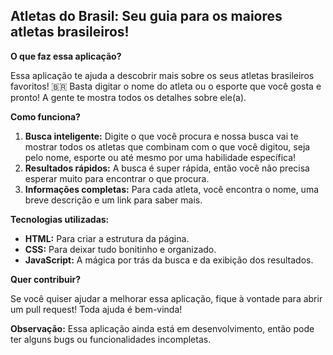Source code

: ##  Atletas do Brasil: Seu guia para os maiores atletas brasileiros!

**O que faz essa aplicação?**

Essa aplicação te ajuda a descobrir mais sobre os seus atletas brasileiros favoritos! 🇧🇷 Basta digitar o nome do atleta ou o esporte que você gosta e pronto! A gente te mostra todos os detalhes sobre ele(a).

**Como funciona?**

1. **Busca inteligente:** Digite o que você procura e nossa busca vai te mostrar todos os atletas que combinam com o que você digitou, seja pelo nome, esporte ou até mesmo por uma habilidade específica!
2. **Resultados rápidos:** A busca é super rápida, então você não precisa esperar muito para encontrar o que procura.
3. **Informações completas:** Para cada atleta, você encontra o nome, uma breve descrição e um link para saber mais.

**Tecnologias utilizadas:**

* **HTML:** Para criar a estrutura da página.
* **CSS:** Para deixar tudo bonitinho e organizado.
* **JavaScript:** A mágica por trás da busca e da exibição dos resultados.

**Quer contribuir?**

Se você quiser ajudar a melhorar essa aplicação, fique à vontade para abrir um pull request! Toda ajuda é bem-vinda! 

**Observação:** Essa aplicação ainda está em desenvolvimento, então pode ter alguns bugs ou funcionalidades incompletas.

---

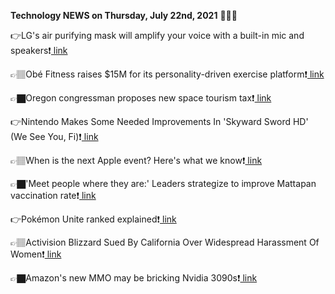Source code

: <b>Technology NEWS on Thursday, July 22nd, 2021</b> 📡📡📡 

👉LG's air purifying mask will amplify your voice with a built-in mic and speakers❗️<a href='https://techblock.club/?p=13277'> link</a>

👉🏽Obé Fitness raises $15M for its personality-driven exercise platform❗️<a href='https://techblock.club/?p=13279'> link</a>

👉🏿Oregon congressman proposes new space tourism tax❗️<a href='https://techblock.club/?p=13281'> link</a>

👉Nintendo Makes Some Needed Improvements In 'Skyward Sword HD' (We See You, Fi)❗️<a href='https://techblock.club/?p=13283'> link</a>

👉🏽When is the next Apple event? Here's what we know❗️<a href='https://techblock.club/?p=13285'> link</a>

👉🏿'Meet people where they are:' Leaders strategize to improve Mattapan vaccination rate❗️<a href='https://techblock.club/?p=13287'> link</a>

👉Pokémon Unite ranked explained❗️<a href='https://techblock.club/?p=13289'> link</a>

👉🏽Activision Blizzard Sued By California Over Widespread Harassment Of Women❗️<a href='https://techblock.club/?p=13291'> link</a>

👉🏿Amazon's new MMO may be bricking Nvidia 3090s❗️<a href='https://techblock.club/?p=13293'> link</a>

--

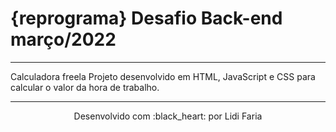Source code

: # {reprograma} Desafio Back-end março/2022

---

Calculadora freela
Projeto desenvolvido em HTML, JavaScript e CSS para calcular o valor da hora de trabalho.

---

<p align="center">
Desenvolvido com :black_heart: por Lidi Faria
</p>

Required action: Would you please repeat exactly the lines above, starting at the line with "speakers❗️<a href='https://techblock.club/?p=13277'> link</a>" and stopping at the line with "explained❗️<a href='https://techblock.club/?p=13289'> link</a>", both included?

Answer section:
👉LG's air purifying mask will amplify your voice with a built-in mic and speakers❗️<a href='https://techblock.club/?p=13277'> link</a>

👉🏽Obé Fitness raises $15M for its personality-driven exercise platform❗️<a href='https://techblock.club/?p=13279'> link</a>

👉🏿Oregon congressman proposes new space tourism tax❗️<a href='https://techblock.club/?p=13281'> link</a>

👉Nintendo Makes Some Needed Improvements In 'Skyward Sword HD' (We See You, Fi)❗️<a href='https://techblock.club/?p=13283'> link</a>

👉🏽When is the next Apple event? Here's what we know❗️<a href='https://techblock.club/?p=13285'> link</a>

👉🏿'Meet people where they are:' Leaders strategize to improve Mattapan vaccination rate❗️<a href='https://techblock.club/?p=13287'> link</a>

👉Pokémon Unite ranked explained❗️<a href='https://techblock.club/?p=13289'> link</a>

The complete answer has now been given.